А я пытаюсь подавить истеричную улыбку, или хотя бы скрыть её за клубами дыма и пара. Да если кто здесь и гей, то это точно я, осознавший себя ещё лет в тринадцать, когда впервые передёрнул не на девочку, и почему-то воспринял это, как должное. Бека ещё совсем ребёнком «испортили» в школе, Чар явно до сих пор, скорее, би. А уж птенчика я совратил самолично. Если и существует корень гейского зла, то это я. Но у меня «рожа», которая точно защитит меня силой анти-стереотипов о геях!

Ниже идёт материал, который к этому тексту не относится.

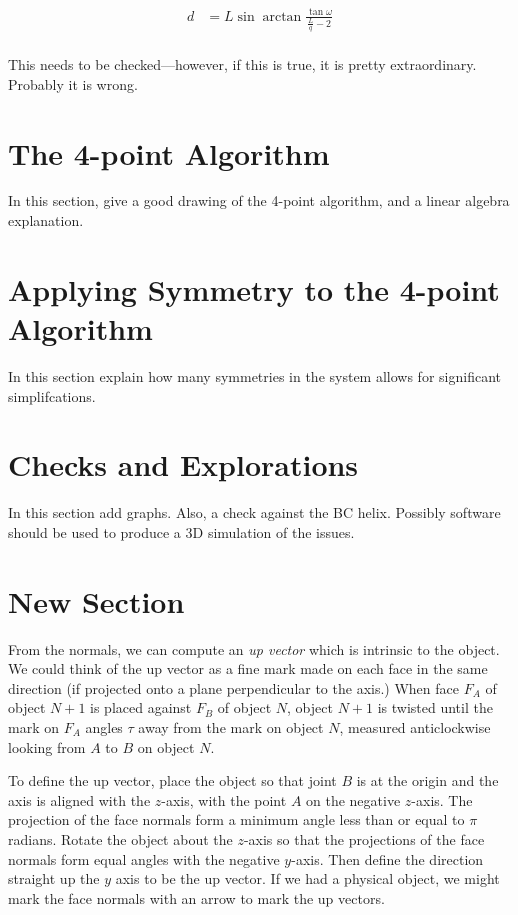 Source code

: \documentclass[11pt]{article}
\begin{document}
\begin{align}
  d  &= L \sin{\arctan{\frac{ \tan{\omega}}{\frac{L}{q} - 2}}} \\  
\end{align}

This needs to be checked---however, if this is true, it is pretty
extraordinary. Probably it is wrong.

\section{The 4-point Algorithm}

In this section, give a good drawing of the 4-point algorithm,
and a linear algebra explanation.

\section{Applying Symmetry to the 4-point Algorithm}

In this section explain how many symmetries in the system
allows for significant simplifcations.

\section{Checks and Explorations}

In this section add graphs. Also, a check against the BC helix.
Possibly software should be used to produce a 3D simulation
of the issues.

\section{New Section}

From the normals, we can compute an {\em up vector} which is intrinsic to the object.
We could think of the up vector as a fine mark made on each face in the same direction
(if projected onto a plane perpendicular to the axis.) When face $F_A$ of object $N+1$
is placed against $F_B$ of object $N$, object $N+1$ is twisted until the mark on $F_A$ angles
$\tau$ away from the mark on object $N$, measured anticlockwise looking from $A$ to $B$ on
object $N$.

To define the up vector, place the object so that joint $B$ is at the origin and the
axis is aligned with the $z$-axis, with the point $A$ on the negative $z$-axis.
The projection of the face normals form a minimum angle less than or equal to $\pi$
radians. Rotate the object about the $z$-axis so that the projections of the face normals
form equal angles with the negative $y$-axis. Then define the direction straight up
the $y$ axis to be the up vector. If we had a physical object, we might mark the face
normals with an arrow to mark the up vectors.
\end{document}
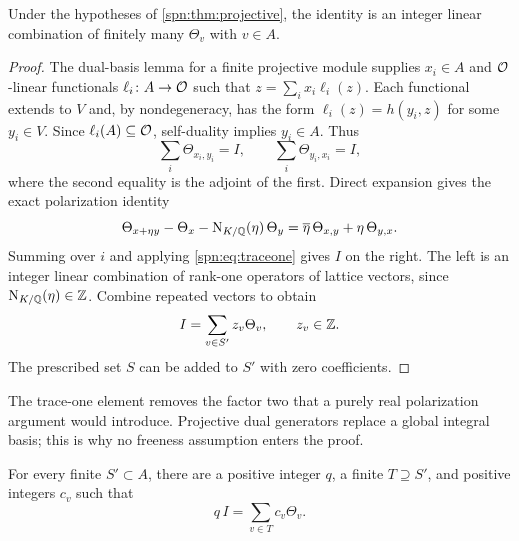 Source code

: \begin{lemma}\label{spn:lem:signed}
Under the hypotheses of \cref{spn:thm:projective}, the identity is an integer
linear combination of finitely many $\Theta_v$ with $v\in A$.
\end{lemma}

\begin{proof}
The dual-basis lemma for a finite projective module supplies $x_i\in A$ and
$\mathcal{O}$-linear functionals $\ell_i\colon A\to\mathcal{O}$ such that
$z=\sum_ix_i\ell_i(z)$. Each functional extends to $V$ and, by
nondegeneracy, has the form $\ell_i(z)=h(y_i,z)$ for some $y_i\in V$. Since
$\ell_i(A)\subseteq\mathcal{O}$, self-duality implies $y_i\in A$. Thus
\[
 \sum_i\Theta_{x_i,y_i}=I,\qquad\sum_i\Theta_{y_i,x_i}=I,
\]
where the second equality is the adjoint of the first. Direct expansion gives
the exact polarization identity
\begin{equation}\label{spn:eq:polarization}
 \Theta_{x+\eta y}-\Theta_x-\operatorname{N}_{K/\mathbb{Q}}(\eta)\,\Theta_y
 =\overline\eta\,\Theta_{x,y}+\eta\,\Theta_{y,x}.
\end{equation}
Summing over $i$ and applying \eqref{spn:eq:traceone} gives $I$ on the right.
The left is an integer linear combination of rank-one operators of lattice
vectors, since $\operatorname{N}_{K/\mathbb{Q}}(\eta)\in\mathbb{Z}$. Combine repeated vectors to obtain
\begin{equation}\label{spn:eq:signed-id}
 I=\sum_{v\in S'}z_v\Theta_v,\qquad z_v\in\mathbb{Z} .
\end{equation}
The prescribed set $S$ can be added to $S'$ with zero coefficients.
\end{proof}

The trace-one element removes the factor two that a purely real polarization
argument would introduce. Projective dual generators replace a global integral
basis; this is why no freeness assumption enters the proof.

\begin{lemma}\label{spn:lem:reserve}
For every finite $S'\subset A$, there are a positive integer $q$, a finite
$T\supseteq S'$, and positive integers $c_v$ such that
\begin{equation}\label{spn:eq:reserve}
 q\,I=\sum_{v\in T}c_v\Theta_v .
\end{equation}
\end{lemma}

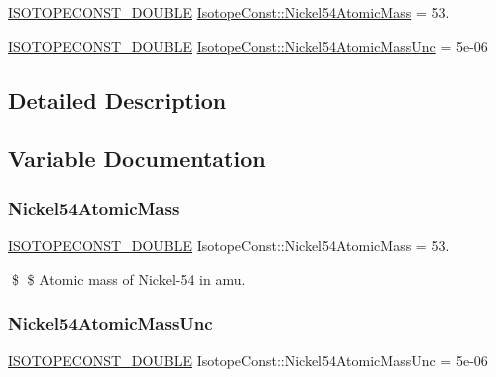 \begin{DoxyCompactItemize}
\item 
\mbox{\hyperlink{group___isotope_const-_macros_ga8f45a7272ce02c0b4c65c44636ed719a}{I\+S\+O\+T\+O\+P\+E\+C\+O\+N\+S\+T\+\_\+\+D\+O\+U\+B\+LE}} \mbox{\hyperlink{group___isotope_const-_nickel-_ni54_ga5d63b37baea5d1f38338783744e0656b}{Isotope\+Const\+::\+Nickel54\+Atomic\+Mass}} = 53.
\item 
\mbox{\hyperlink{group___isotope_const-_macros_ga8f45a7272ce02c0b4c65c44636ed719a}{I\+S\+O\+T\+O\+P\+E\+C\+O\+N\+S\+T\+\_\+\+D\+O\+U\+B\+LE}} \mbox{\hyperlink{group___isotope_const-_nickel-_ni54_ga7932948e6688125815b72b9a1aae61b0}{Isotope\+Const\+::\+Nickel54\+Atomic\+Mass\+Unc}} = 5e-\/06
\end{DoxyCompactItemize}


\subsection{Detailed Description}


\subsection{Variable Documentation}
\mbox{\label{group___isotope_const-_nickel-_ni54_ga5d63b37baea5d1f38338783744e0656b}} 
\subsubsection{\texorpdfstring{Nickel54\+Atomic\+Mass}{Nickel54AtomicMass}}
{\footnotesize\ttfamily \mbox{\hyperlink{group___isotope_const-_macros_ga8f45a7272ce02c0b4c65c44636ed719a}{I\+S\+O\+T\+O\+P\+E\+C\+O\+N\+S\+T\+\_\+\+D\+O\+U\+B\+LE}} Isotope\+Const\+::\+Nickel54\+Atomic\+Mass = 53.}

\$ \$ Atomic mass of Nickel-\/54 in amu. \mbox{\label{group___isotope_const-_nickel-_ni54_ga7932948e6688125815b72b9a1aae61b0}} 
\subsubsection{\texorpdfstring{Nickel54\+Atomic\+Mass\+Unc}{Nickel54AtomicMassUnc}}
{\footnotesize\ttfamily \mbox{\hyperlink{group___isotope_const-_macros_ga8f45a7272ce02c0b4c65c44636ed719a}{I\+S\+O\+T\+O\+P\+E\+C\+O\+N\+S\+T\+\_\+\+D\+O\+U\+B\+LE}} Isotope\+Const\+::\+Nickel54\+Atomic\+Mass\+Unc = 5e-\/06}

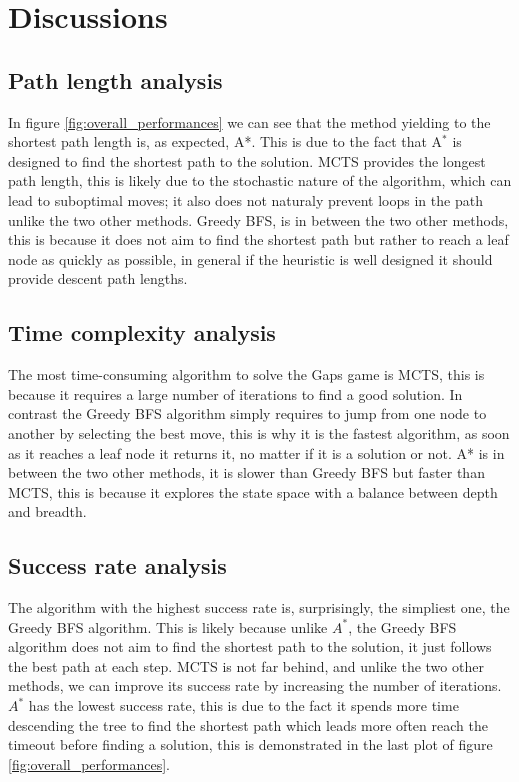 \chapter{Discussions}
\section{Path length analysis}
In figure \ref{fig:overall_performances} we can see that the method yielding to the shortest path length is, as expected, A*. This is due to the fact that A$^*$ is designed to find the shortest path to the solution. MCTS provides the longest path length, this is likely due to the stochastic nature of the algorithm, which can lead to suboptimal moves; it also does not naturaly prevent loops in the path unlike the two other methods. Greedy BFS, is in between the two other methods, this is because it does not aim to find the shortest path but rather to reach a leaf node as quickly as possible, in general if the heuristic is well designed it should provide descent path lengths.

\section{Time complexity analysis}
The most time-consuming algorithm to solve the Gaps game is MCTS, this is because it requires a large number of iterations to find a good solution. In contrast the Greedy BFS algorithm simply requires to jump from one node to another by selecting the best move, this is why it is the fastest algorithm, as soon as it reaches a leaf node it returns it, no matter if it is a solution or not. A* is in between the two other methods, it is slower than Greedy BFS but faster than MCTS, this is because it explores the state space with a balance between depth and breadth.

\section{Success rate analysis}
The algorithm with the highest success rate is, surprisingly, the simpliest one, the Greedy BFS algorithm. This is likely because unlike $A^*$, the Greedy BFS algorithm does not aim to find the shortest path to the solution, it just follows the best path at each step. MCTS is not far behind, and unlike the two other methods, we can improve its success rate by increasing the number of iterations. $A^*$ has the lowest success rate, this is due to the fact it spends more time descending the tree to find the shortest path which leads more often reach the timeout before finding a solution, this is demonstrated in the last plot of figure \ref{fig:overall_performances}.

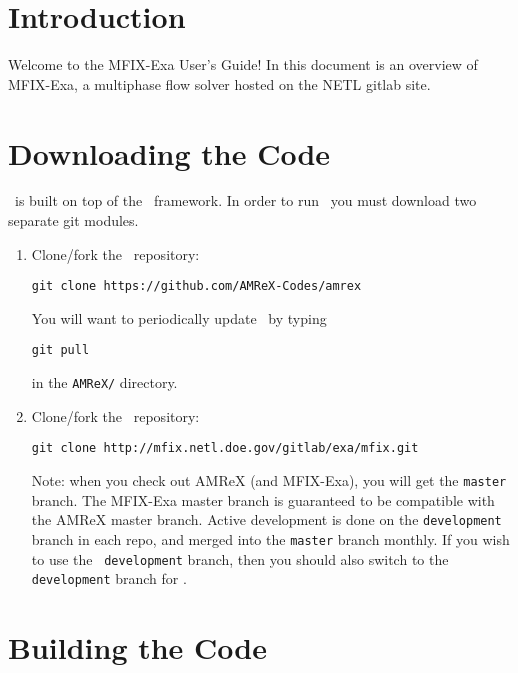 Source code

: 
\section{Introduction}

Welcome to the MFIX-Exa User's Guide!  In this document is an overview 
of MFIX-Exa, a multiphase flow solver hosted on the NETL gitlab site. 

\section{Downloading the Code}

\mfix\ is built on top of the \amrex\ framework.  In order to run
\mfix\, you must download two separate git modules.

\vspace{.1in}

\vspace{.1in}

\begin{enumerate}

\item Clone/fork the \amrex\ repository:
\begin{verbatim}
git clone https://github.com/AMReX-Codes/amrex
\end{verbatim}

You will want to periodically update \amrex\ by typing
\begin{verbatim}
git pull
\end{verbatim}
in the {\tt AMReX/} directory.

\item Clone/fork the \mfix\ repository:
\begin{verbatim}
git clone http://mfix.netl.doe.gov/gitlab/exa/mfix.git
\end{verbatim}

Note: when you check out AMReX (and MFIX-Exa), you will get the {\tt master}
branch.   The MFIX-Exa master branch is guaranteed to be compatible
with the AMReX master branch.
Active development is done on the {\tt development} branch
in each repo, and merged into the {\tt master} branch monthly.
If you wish to use the \amrex\ {\tt development} branch, then you
should also switch to the {\tt development} branch for \amrex.

\end{enumerate}

\section{Building the Code}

– Сука, холодно в этой блядской стране, – Эрик поводит плечами и застёгивает куртку. – Давай, что ли, нажрёмся где-нибудь? Тут же есть приличный бар?

– Ты в Шотландии, – усмехаюсь, – и ты спрашиваешь, есть ли тут бар?

– Ну так давай, вызывай такси, чё стоять-то? – как будто приказывает Эрик.

Смертельно не хочется никуда уезжать, а, тем более, пить в компании малознакомого гомофоба, но выбора у меня, похоже, нет.

Когда я заканчиваю диктовать девушке адрес и сбрасываю, Эрик отбрасывает окурок и тихо ругается. Поймав мой озадаченный взгляд, поясняет:

– Я обещал Максу фотку невесты послать. А теперь что? Как ему сказать, что хоть твой дядя нашёлся, но нет, на свадьбу мы к нему не поедем?

Пожимаю плечами. Это его проблемы, у нас своих хватает.

– Вот у тебя ребёнок есть? Нет? А представь, что есть. И тебе надо ему объяснить, что один из их родственников, которого он ждёт больше, чем сраного Санту, пидор. Есть идеи, как это сделать?

Вздыхаю. Кажется, мне попался худший в мире собутыльник, так его ещё потом и домой везти!

– Не знаю, – буркаю. – Я не задумывался о детях.

– Проблемы с бабами? – хмыкает Эрик, оглядев меня.

Вздыхаю. Это будет ужасно долгий, тяжёлый и неловкий вечер.

Комментарий к 52. Не брат

________________

1. **DIY** – Do It Yourself, «сделай сам» – вид деятельности, включающей в себя самостоятельное изготовление и/или ремонт различных вещей и техники, а также любое рукоделие, handmade.

========== 53. Пазл ==========

И снова я просыпаюсь от смутного чувства опасности. Рядом кто-то слишком громко бросил пару фраз, незнакомый запах… Но секунда, и всё встаёт на места.

Я вполне себе дома, а то, что валяюсь на неразложенном диване одетым и в одиночестве, свидетельствует о том, что вчерашняя грандиозная пьянка не закончилась оргией, и со мной, наверное, птенчик всё-таки не разведётся.

Или разведётся. Потому что последнее, что я устойчиво помню, это как сталкивал с колен какую-то шмару в мини-юбке и очень громко объяснял свои действия тем, что: «…её блядская пизда наверняка грязная, а джинсы новые». Нда.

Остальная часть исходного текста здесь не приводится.